Segment Start: TASK INPUTS

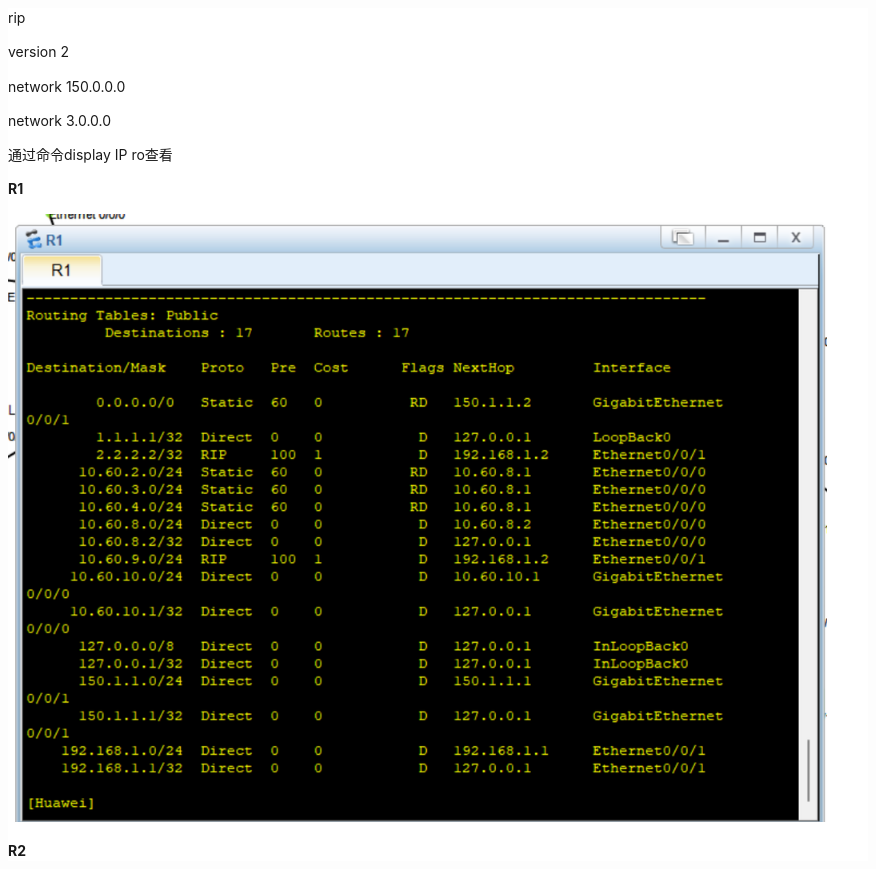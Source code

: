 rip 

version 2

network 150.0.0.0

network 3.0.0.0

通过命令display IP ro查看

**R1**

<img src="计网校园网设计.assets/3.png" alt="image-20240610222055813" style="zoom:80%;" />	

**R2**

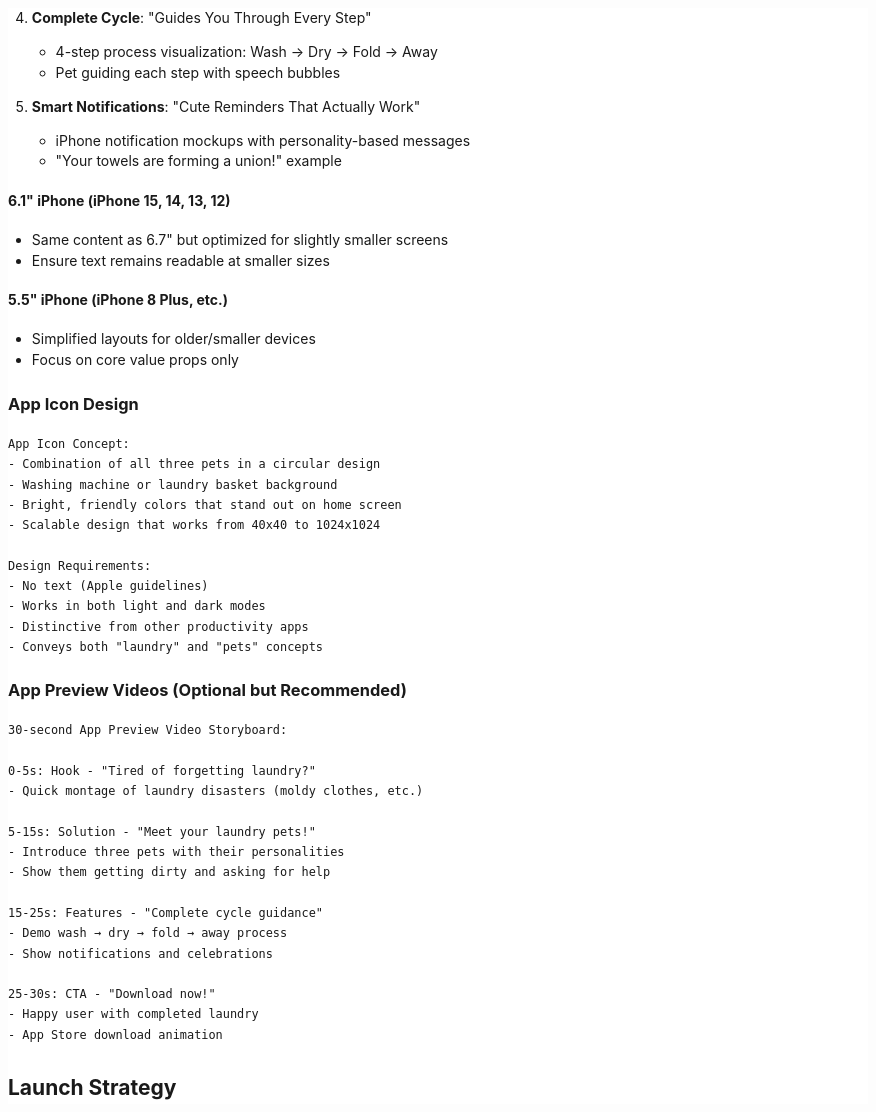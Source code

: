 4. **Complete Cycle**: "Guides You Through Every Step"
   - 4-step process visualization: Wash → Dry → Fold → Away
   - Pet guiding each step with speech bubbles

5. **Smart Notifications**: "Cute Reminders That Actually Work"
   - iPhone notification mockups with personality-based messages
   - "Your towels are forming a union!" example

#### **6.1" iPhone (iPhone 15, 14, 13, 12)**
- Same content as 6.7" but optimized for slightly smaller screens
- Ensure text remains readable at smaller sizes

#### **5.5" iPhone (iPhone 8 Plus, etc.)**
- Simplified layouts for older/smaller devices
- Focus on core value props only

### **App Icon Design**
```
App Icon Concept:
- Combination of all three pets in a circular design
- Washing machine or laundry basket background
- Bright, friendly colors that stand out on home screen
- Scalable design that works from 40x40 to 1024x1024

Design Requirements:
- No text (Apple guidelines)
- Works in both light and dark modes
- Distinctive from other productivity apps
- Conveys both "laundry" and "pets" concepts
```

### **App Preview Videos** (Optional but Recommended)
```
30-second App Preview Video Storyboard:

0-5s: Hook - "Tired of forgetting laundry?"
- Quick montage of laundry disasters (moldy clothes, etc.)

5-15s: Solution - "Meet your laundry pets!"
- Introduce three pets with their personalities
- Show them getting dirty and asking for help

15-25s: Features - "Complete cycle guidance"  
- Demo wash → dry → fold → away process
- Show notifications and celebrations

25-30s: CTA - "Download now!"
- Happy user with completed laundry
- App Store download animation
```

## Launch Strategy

Segment End: TASK INPUTS

Look through the records and gather each line with the word "process".

   - 4-step process visualization: Wash → Dry → Fold → Away
- Demo wash → dry → fold → away process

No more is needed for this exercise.